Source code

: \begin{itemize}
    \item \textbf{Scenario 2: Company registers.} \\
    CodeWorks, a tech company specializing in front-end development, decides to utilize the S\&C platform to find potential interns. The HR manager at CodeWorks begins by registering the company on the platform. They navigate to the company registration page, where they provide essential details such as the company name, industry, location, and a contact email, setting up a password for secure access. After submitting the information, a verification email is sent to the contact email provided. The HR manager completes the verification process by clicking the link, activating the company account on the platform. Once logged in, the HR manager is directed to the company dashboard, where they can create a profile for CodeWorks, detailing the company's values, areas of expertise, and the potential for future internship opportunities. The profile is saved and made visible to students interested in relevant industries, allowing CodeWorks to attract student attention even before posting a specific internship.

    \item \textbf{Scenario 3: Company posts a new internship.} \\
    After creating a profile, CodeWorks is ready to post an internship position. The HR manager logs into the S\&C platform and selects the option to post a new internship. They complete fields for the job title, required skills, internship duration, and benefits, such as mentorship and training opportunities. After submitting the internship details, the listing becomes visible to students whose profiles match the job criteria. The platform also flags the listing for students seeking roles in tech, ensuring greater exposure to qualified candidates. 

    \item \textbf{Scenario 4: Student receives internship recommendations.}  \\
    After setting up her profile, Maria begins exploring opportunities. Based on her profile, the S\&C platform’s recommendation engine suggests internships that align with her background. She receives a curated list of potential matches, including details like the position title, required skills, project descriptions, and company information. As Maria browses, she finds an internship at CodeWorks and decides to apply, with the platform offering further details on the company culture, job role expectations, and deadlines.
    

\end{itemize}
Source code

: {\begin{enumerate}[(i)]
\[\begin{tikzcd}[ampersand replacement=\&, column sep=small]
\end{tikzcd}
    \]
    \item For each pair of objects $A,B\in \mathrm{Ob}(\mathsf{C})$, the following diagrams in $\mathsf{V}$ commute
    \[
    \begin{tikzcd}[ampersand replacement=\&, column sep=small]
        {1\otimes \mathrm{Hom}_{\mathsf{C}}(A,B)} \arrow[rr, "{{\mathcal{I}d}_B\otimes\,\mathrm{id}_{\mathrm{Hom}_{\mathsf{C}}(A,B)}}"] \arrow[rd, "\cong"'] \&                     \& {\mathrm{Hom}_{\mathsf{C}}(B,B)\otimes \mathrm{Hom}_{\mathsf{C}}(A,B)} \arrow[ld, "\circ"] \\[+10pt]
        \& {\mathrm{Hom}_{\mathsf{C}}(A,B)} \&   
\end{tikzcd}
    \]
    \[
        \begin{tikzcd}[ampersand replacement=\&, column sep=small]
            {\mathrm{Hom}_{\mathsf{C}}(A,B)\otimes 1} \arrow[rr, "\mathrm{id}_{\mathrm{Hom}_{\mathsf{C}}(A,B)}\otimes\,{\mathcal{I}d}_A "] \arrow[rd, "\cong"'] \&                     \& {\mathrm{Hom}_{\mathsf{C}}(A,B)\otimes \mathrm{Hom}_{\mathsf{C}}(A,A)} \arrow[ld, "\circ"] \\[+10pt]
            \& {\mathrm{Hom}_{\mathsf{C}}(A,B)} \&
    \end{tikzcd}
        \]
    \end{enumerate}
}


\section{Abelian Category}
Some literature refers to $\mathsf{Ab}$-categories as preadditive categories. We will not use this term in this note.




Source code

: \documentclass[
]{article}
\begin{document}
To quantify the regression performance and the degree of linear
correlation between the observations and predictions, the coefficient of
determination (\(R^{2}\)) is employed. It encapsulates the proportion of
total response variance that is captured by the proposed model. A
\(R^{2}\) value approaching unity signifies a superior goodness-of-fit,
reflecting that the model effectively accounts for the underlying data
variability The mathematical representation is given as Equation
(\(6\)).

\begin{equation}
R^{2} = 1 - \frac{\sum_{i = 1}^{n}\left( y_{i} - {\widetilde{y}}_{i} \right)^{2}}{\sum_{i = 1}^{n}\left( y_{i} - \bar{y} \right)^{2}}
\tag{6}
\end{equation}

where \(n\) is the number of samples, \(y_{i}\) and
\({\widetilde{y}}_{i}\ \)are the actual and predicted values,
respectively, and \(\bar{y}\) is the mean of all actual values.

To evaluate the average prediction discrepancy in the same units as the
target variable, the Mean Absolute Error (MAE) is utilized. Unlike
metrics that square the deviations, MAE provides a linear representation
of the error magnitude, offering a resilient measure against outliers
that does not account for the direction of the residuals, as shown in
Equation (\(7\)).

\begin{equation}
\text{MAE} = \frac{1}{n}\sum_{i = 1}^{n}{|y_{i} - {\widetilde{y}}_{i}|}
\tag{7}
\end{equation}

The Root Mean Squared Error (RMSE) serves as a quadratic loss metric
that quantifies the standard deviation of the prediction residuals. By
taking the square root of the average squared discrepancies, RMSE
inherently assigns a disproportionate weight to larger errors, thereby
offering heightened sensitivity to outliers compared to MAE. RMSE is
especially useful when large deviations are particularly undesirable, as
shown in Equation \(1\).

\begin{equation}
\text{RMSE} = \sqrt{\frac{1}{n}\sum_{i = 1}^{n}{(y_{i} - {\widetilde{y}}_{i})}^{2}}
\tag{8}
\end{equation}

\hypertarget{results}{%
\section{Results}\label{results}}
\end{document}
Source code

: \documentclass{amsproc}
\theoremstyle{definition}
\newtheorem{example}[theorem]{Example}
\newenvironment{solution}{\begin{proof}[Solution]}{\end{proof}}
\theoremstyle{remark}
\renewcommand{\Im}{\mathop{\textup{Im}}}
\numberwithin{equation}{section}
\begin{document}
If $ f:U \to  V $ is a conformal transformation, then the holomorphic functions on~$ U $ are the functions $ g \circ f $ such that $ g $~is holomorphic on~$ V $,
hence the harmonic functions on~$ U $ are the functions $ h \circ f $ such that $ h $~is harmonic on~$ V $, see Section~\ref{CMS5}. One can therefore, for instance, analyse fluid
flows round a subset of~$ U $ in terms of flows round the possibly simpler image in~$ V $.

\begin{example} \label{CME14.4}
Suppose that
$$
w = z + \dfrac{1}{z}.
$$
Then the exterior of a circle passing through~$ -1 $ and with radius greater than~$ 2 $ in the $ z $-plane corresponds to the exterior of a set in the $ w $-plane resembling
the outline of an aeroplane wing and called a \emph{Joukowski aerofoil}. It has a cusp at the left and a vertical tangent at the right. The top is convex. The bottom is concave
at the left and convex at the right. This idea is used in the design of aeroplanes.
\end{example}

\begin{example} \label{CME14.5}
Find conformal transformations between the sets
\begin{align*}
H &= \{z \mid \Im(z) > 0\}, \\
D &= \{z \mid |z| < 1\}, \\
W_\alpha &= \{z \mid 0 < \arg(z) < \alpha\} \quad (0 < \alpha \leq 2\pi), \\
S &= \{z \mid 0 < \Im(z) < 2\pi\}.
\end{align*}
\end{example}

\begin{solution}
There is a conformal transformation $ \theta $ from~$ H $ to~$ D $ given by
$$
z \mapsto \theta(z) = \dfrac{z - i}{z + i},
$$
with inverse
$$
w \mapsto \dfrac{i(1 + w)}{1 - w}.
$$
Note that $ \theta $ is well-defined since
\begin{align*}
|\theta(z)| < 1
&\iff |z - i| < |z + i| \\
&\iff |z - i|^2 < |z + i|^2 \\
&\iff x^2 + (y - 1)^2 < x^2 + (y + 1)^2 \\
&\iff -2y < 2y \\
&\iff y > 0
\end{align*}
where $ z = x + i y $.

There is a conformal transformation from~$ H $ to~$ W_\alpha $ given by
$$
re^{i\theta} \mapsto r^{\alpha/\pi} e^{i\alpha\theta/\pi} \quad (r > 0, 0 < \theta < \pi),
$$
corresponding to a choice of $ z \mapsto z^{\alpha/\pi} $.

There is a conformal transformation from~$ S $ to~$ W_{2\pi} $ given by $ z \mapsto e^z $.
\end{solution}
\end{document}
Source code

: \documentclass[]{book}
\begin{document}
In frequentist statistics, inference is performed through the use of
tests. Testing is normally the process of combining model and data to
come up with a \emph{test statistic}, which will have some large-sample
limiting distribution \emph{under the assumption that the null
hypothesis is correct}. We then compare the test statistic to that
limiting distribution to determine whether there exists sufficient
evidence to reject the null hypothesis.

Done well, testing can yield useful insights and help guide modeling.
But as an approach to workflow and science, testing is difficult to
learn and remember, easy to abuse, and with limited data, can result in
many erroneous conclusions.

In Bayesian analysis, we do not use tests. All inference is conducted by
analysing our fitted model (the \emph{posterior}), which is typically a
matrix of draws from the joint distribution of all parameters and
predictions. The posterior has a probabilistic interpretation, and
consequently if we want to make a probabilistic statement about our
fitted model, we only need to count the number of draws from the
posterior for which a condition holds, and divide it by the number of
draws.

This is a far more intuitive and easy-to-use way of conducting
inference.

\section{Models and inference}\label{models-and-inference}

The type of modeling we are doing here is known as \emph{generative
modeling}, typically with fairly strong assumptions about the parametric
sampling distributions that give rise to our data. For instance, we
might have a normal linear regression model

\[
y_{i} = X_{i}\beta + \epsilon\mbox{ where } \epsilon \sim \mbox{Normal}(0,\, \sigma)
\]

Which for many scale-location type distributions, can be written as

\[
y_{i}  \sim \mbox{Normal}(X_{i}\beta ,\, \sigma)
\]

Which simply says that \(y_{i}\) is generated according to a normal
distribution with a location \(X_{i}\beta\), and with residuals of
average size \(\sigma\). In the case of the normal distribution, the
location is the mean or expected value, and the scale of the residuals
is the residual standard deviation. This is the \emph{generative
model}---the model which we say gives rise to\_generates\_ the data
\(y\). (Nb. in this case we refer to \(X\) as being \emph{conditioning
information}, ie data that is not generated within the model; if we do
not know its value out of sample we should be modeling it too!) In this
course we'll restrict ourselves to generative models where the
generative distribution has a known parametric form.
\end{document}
★ ★ ★ ★ ★
-- DIRECTIONS FOR THIS TASK --
Your answer should be a single number: how many lines of the material contain "modeling".

-- SOLUTION TO THIS EXERCISE --
4